• _MATERIAL PROVIDED_
*****

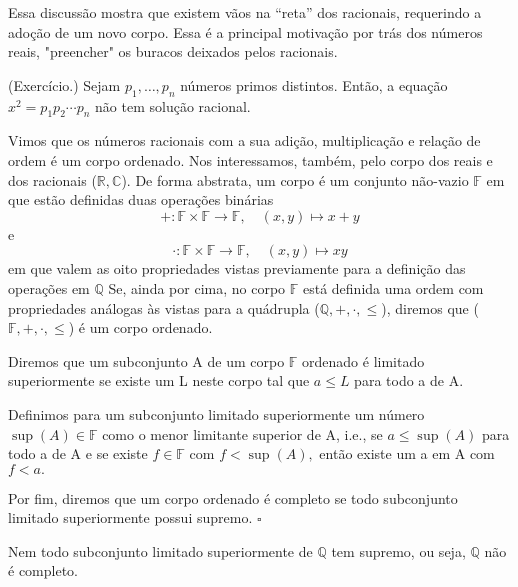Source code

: \documentclass[Analysis/analysis_notes.tex]{subfiles}
\begin{document}
Essa discuss\~ao mostra que existem v\~aos na ``reta'' dos racionais, requerindo a ado\c c\~ao de um novo corpo. Essa \'e a principal
motiva\c c\~ao por tr\'as dos n\'umeros reais, "preencher" os buracos deixados pelos racionais.
\begin{prop*}
	(Exerc\'icio.) Sejam $p_{1}, \ldots, p_{n}$ n\'umeros primos distintos. Ent\~ao, a equa\c c\~ao $x^{2} = p_{1}p_2\cdots p_{n}$ n\~ao
	tem solu\c c\~ao racional.
\end{prop*}
Vimos que os n\'umeros racionais com a sua adi\c c\~ao, multiplica\c c\~ao e rela\c c\~ao de ordem \'e um corpo ordenado. Nos interessamos,
tamb\'em, pelo corpo dos reais e dos racionais ($\mathbb{R}, \mathbb{C}$). De forma abstrata, um corpo \'e um conjunto n\~ao-vazio
$\mathbb{F}$ em que est\~ao definidas duas opera\c c\~oes bin\'arias
$$
	+:\mathbb{F}\times \mathbb{F}\rightarrow \mathbb{F}, \quad (x, y)\mapsto x + y
$$
e
$$
	\cdot: \mathbb{F}\times \mathbb{F}\rightarrow \mathbb{F}, \quad (x, y)\mapsto xy
$$
em que valem as oito propriedades vistas previamente para a defini\c c\~ao das opera\c c\~oes em $\mathbb{Q}$
Se, ainda por cima, no corpo $\mathbb{F}$ est\'a definida uma ordem com propriedades an\'alogas \`as vistas para a qu\'adrupla
($\mathbb{Q}, +, \cdot, \leq{}$), diremos que ($\mathbb{F}, +, \cdot, \leq{}$) \'e um corpo ordenado.
\begin{def*}
	Diremos que um subconjunto A de um corpo $\mathbb{F}$ ordenado \'e limitado superiormente se existe um L neste corpo tal que $a \leq{L}$ para todo
	a de A.

	Definimos para um subconjunto limitado superiormente um n\'umero $\sup(A)\in \mathbb{F}$ como o menor limitante superior de
	A, i.e., se $a \leq{\sup(A)}$ para todo a de A e se existe $f\in \mathbb{F}$ com $f < \sup(A),$ ent\~ao existe um a em A com $ f < a.$

	Por fim, diremos que um corpo ordenado \'e completo se todo subconjunto limitado superiormente possui supremo. $\square$
\end{def*}
Nem todo subconjunto limitado superiormente de $\mathbb{Q}$ tem supremo, ou seja, $\mathbb{Q}$ n\~ao \'e completo.
\end{document}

*****

• _EXERCISE DETAILS_
Your answer should hold exactly the lines from the one containing "A, i.e., se" to the last line of the data, both included, and no others.

• _WORKED SOLUTION_
	A, i.e., se $a \leq{\sup(A)}$ para todo a de A e se existe $f\in \mathbb{F}$ com $f < \sup(A),$ ent\~ao existe um a em A com $ f < a.$

	Por fim, diremos que um corpo ordenado \'e completo se todo subconjunto limitado superiormente possui supremo. $\square$
\end{def*}
Nem todo subconjunto limitado superiormente de $\mathbb{Q}$ tem supremo, ou seja, $\mathbb{Q}$ n\~ao \'e completo.
\end{document}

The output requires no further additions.